TOKYO - JFE Steel Corporation today announced that it has succeeded in manufacturing silicon feedstock (SOG*1) silicon) used in ingot wafers for solar cells. The company has started construction of a commercial plant with capacity of 100 tons/year and has also begun designing a plant to mass produce the material.
The Kyoto Protocol, which was adopted in 1997 to provide a mechanism for counteracting global warming, took effect in February 2005. Japan's CO2 emissions are forecast to reach 1.31 billion tons by 2010, which will be 150 million tons over its target of 1.16 billion tons under the protocol. The national plan adopted in April 2005 to achieve the Kyoto Protocol targets therefore calls for the adoption of new energy sources to cover 47 million tons, or approximately 1/3 of the 150 million ton excess. These new energy sources include solar cells, wind power and biomass generation. Solar cells alone are expected to reduce CO2 emissions by at least 2.6 million tons.

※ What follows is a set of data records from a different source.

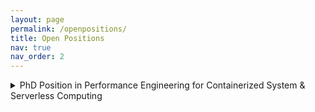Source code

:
 ```yaml
---
layout: page
permalink: /openpositions/
title: Open Positions
nav: true
nav_order: 2
---
```



<details markdown="1">

<summary>PhD Position in Performance Engineering for Containerized System & Serverless Computing</summary>

### PhD Position in Performance Engineering for Containerized System & Serverless Computing  

I am seeking a highly motivated PhD student to contribute to research in containerized system optimization, serverless computing, and scientific computing acceleration. 

#### **Research Focus**  
The successful candidate will work on topics related to:  
- **Containerized system optimization & co-simulation** – Developing and evaluating performance models for Kubernetes deployments, enhancing orchestration strategies, and leveraging co-simulation techniques for system analysis.
- **Serverless computing optimization** – Investigating the performance trade-offs of serverless architectures, optimizing cold start behavior, and improving resource allocation strategies in dynamic environments.
- **Scientific computing acceleration** – Addressing computational bottlenecks in cloud-based scientific workflows and optimizing the execution of complex simulations.

#### **Your Profile**  
I am looking for candidates with:
- A Bachelor's/Master’s degree (or equivalent) in Computer Science, Engineering, or a related field.
- Strong background in cloud computing, distributed systems, or performance engineering.
- Experience with container orchestration platforms (e.g., Kubernetes, Docker) and serverless computing frameworks.
- Proficiency in programming languages such as Python, Go, or C++.
- Familiarity with performance modeling, simulation frameworks, or time series analysis is a plus.
- Excellent communication and teamwork skills.

#### **What We Offer**  
- A fully funded PhD position within an internationally recognized research environment.
- The opportunity to contribute to cutting-edge research in cloud and serverless computing.
- Collaboration with leading academic and industrial partners.
- Access to high-performance computing resources and cloud platforms.
- Support for conference travel and research dissemination.

#### **Application Process**  
To apply, please send the following documents as a single PDF to [abauer7@iit.edu](mailto:abauer7@iit.edu):  
- A cover letter explaining your motivation and research interests.  
- A detailed CV, including relevant coursework and publications (if any).  
- Contact information for at least two academic references.  
- Copies of academic transcripts.  

Review of applications will begin immediately and continue until the position is filled. For further inquiries, feel free to contact me.



</details>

Solar cells are gaining wider usage around the world, particularly rapid in Germany and other European countries, which lead conservation efforts and have systems for purchasing excess generation capacity at high prices. The result has been global tightening supplies of polysilicon and other feedstock used in the production of solar cells.
JFE Steel began using a proprietary unidirectional solidification process to produce silicon ingots in 2001 and has since become one of the world's leading ingot manufacturers in terms of production volume. To stabilize increasingly tight supplies of feedstock, it began to investigate techniques for producing SOG silicon in-house from metallic silicon, thereby providing an alternative to polysilicon. Prototypes created with 100% metallic silicon have achieved the same high conversion efficiency*2) as conventional polysilicon units, leading to the startup in October of a commercial plant with capacity of 100 tons/year. JFE Steel has also begun designing a mass production plant.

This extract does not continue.